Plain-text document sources
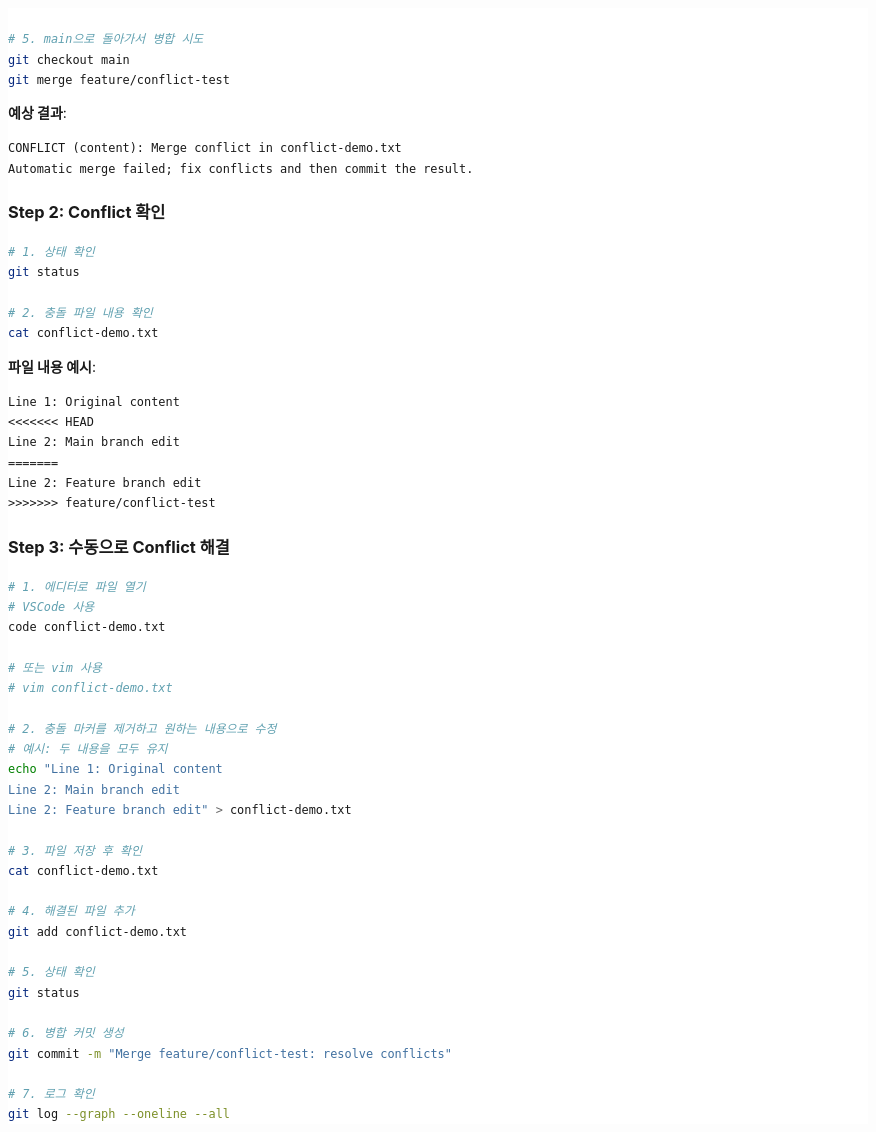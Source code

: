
 ```bash

# 5. main으로 돌아가서 병합 시도
git checkout main
git merge feature/conflict-test
```

**예상 결과**:
```
CONFLICT (content): Merge conflict in conflict-demo.txt
Automatic merge failed; fix conflicts and then commit the result.
```

### Step 2: Conflict 확인

```bash
# 1. 상태 확인
git status

# 2. 충돌 파일 내용 확인
cat conflict-demo.txt
```

**파일 내용 예시**:
```
Line 1: Original content
<<<<<<< HEAD
Line 2: Main branch edit
=======
Line 2: Feature branch edit
>>>>>>> feature/conflict-test
```

### Step 3: 수동으로 Conflict 해결

```bash
# 1. 에디터로 파일 열기
# VSCode 사용
code conflict-demo.txt

# 또는 vim 사용
# vim conflict-demo.txt

# 2. 충돌 마커를 제거하고 원하는 내용으로 수정
# 예시: 두 내용을 모두 유지
echo "Line 1: Original content
Line 2: Main branch edit
Line 2: Feature branch edit" > conflict-demo.txt

# 3. 파일 저장 후 확인
cat conflict-demo.txt

# 4. 해결된 파일 추가
git add conflict-demo.txt

# 5. 상태 확인
git status

# 6. 병합 커밋 생성
git commit -m "Merge feature/conflict-test: resolve conflicts"

# 7. 로그 확인
git log --graph --oneline --all
```
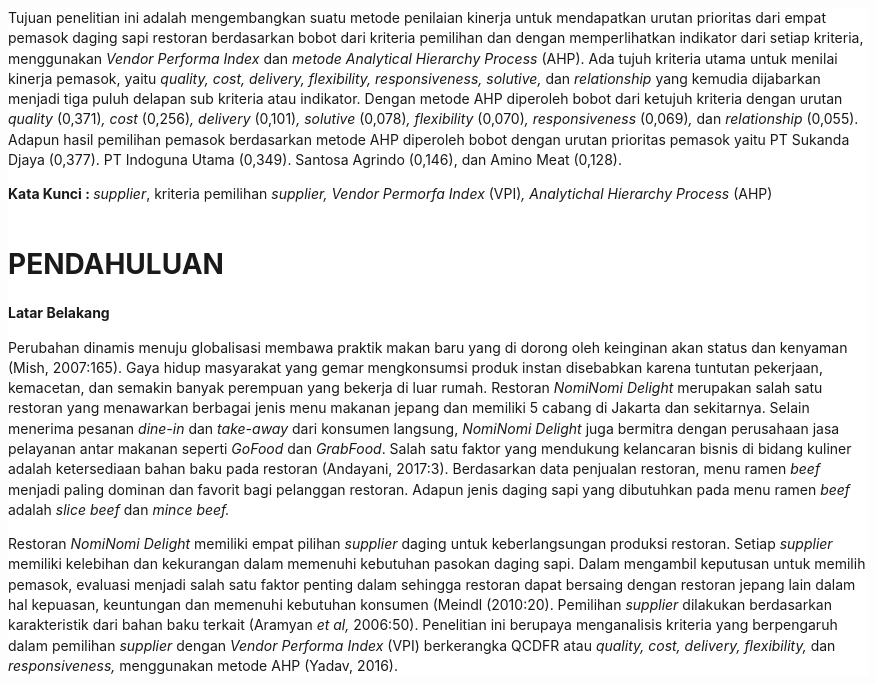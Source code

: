 <p><span class="font2">Tujuan penelitian ini adalah mengembangkan suatu metode penilaian kinerja untuk mendapatkan urutan prioritas dari empat pemasok daging sapi restoran berdasarkan bobot dari kriteria pemilihan dan dengan memperlihatkan indikator dari setiap kriteria, menggunakan </span><span class="font2" style="font-style:italic;">Vendor Performa Index</span><span class="font2"> dan </span><span class="font2" style="font-style:italic;">metode Analytical Hierarchy Process</span><span class="font2"> (AHP). Ada tujuh kriteria utama untuk menilai kinerja pemasok, yaitu </span><span class="font2" style="font-style:italic;">quality, cost, delivery, flexibility, responsiveness, solutive,</span><span class="font2"> dan </span><span class="font2" style="font-style:italic;">relationship</span><span class="font2"> yang kemudia dijabarkan menjadi tiga puluh delapan sub kriteria atau indikator. Dengan metode AHP diperoleh bobot dari ketujuh kriteria dengan urutan </span><span class="font2" style="font-style:italic;">quality</span><span class="font2"> (0,371)</span><span class="font2" style="font-style:italic;">, cost </span><span class="font2">(0,256)</span><span class="font2" style="font-style:italic;">, delivery</span><span class="font2"> (0,101)</span><span class="font2" style="font-style:italic;">, solutive</span><span class="font2"> (0,078)</span><span class="font2" style="font-style:italic;">, flexibility</span><span class="font2"> (0,070)</span><span class="font2" style="font-style:italic;">, responsiveness</span><span class="font2"> (0,069)</span><span class="font2" style="font-style:italic;">, </span><span class="font2">dan </span><span class="font2" style="font-style:italic;">relationship</span><span class="font2"> (0,055). Adapun hasil pemilihan pemasok berdasarkan metode AHP diperoleh bobot dengan urutan prioritas pemasok yaitu PT Sukanda Djaya (0,377). PT Indoguna Utama (0,349). Santosa Agrindo (0,146), dan Amino Meat (0,128).</span></p>
<p><span class="font2" style="font-weight:bold;">Kata Kunci : </span><span class="font2" style="font-style:italic;">supplier</span><span class="font2">, kriteria pemilihan </span><span class="font2" style="font-style:italic;">supplier, Vendor Permorfa Index</span><span class="font2"> (VPI)</span><span class="font2" style="font-style:italic;">, Analytichal Hierarchy Process</span><span class="font2"> (AHP)</span></p>
<h1><a name="bookmark4"></a><span class="font2" style="font-weight:bold;"><a name="bookmark5"></a>PENDAHULUAN</span></h1>
<p><span class="font2" style="font-weight:bold;">Latar Belakang</span></p>
<p><span class="font2">Perubahan dinamis menuju globalisasi membawa praktik makan baru yang di dorong oleh keinginan akan status dan kenyaman (Mish, 2007:165). Gaya hidup masyarakat yang gemar mengkonsumsi produk instan disebabkan karena tuntutan pekerjaan, kemacetan, dan semakin banyak perempuan yang bekerja di luar rumah. Restoran </span><span class="font2" style="font-style:italic;">NomiNomi Delight</span><span class="font2"> merupakan salah satu restoran yang menawarkan berbagai jenis menu makanan jepang dan memiliki 5 cabang di Jakarta dan sekitarnya. Selain menerima pesanan </span><span class="font2" style="font-style:italic;">dine-in</span><span class="font2"> dan </span><span class="font2" style="font-style:italic;">take-away</span><span class="font2"> dari konsumen langsung, </span><span class="font2" style="font-style:italic;">NomiNomi Delight</span><span class="font2"> juga bermitra dengan perusahaan jasa pelayanan antar makanan seperti </span><span class="font2" style="font-style:italic;">GoFood</span><span class="font2"> dan </span><span class="font2" style="font-style:italic;">GrabFood</span><span class="font2">. Salah satu faktor yang mendukung kelancaran bisnis di bidang kuliner adalah ketersediaan bahan baku pada restoran (Andayani, 2017:3). Berdasarkan data penjualan restoran, menu ramen </span><span class="font2" style="font-style:italic;">beef</span><span class="font2"> menjadi paling dominan dan favorit bagi pelanggan restoran. Adapun jenis daging sapi yang dibutuhkan pada menu ramen </span><span class="font2" style="font-style:italic;">beef</span><span class="font2"> adalah </span><span class="font2" style="font-style:italic;">slice beef</span><span class="font2"> dan </span><span class="font2" style="font-style:italic;">mince beef.</span></p>
<p><span class="font2">Restoran </span><span class="font2" style="font-style:italic;">NomiNomi Delight</span><span class="font2"> memiliki empat pilihan </span><span class="font2" style="font-style:italic;">supplier</span><span class="font2"> daging untuk keberlangsungan produksi restoran. Setiap </span><span class="font2" style="font-style:italic;">supplier</span><span class="font2"> memiliki kelebihan dan kekurangan dalam memenuhi kebutuhan pasokan daging sapi. Dalam mengambil keputusan untuk memilih pemasok, evaluasi menjadi salah satu faktor penting dalam sehingga restoran dapat bersaing dengan restoran jepang lain dalam hal kepuasan, keuntungan dan memenuhi kebutuhan konsumen (Meindl (2010:20). Pemilihan </span><span class="font2" style="font-style:italic;">supplier</span><span class="font2"> dilakukan berdasarkan karakteristik dari bahan baku terkait (Aramyan </span><span class="font2" style="font-style:italic;">et al, </span><span class="font2">2006:50). Penelitian ini berupaya menganalisis kriteria yang berpengaruh dalam pemilihan </span><span class="font2" style="font-style:italic;">supplier</span><span class="font2"> dengan </span><span class="font2" style="font-style:italic;">Vendor Performa Index</span><span class="font2"> (VPI) berkerangka QCDFR atau </span><span class="font2" style="font-style:italic;">quality, cost, delivery, flexibility,</span><span class="font2"> dan </span><span class="font2" style="font-style:italic;">responsiveness,</span><span class="font2"> menggunakan metode AHP (Yadav, 2016).</span></p>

* TASK INSTRUCTIONS *
Which of the lines above mention the word "content"? Pull those lines out.

* THE COMPLETED TASK *
CONFLICT (content): Merge conflict in conflict-demo.txt
Line 1: Original content
echo "Line 1: Original content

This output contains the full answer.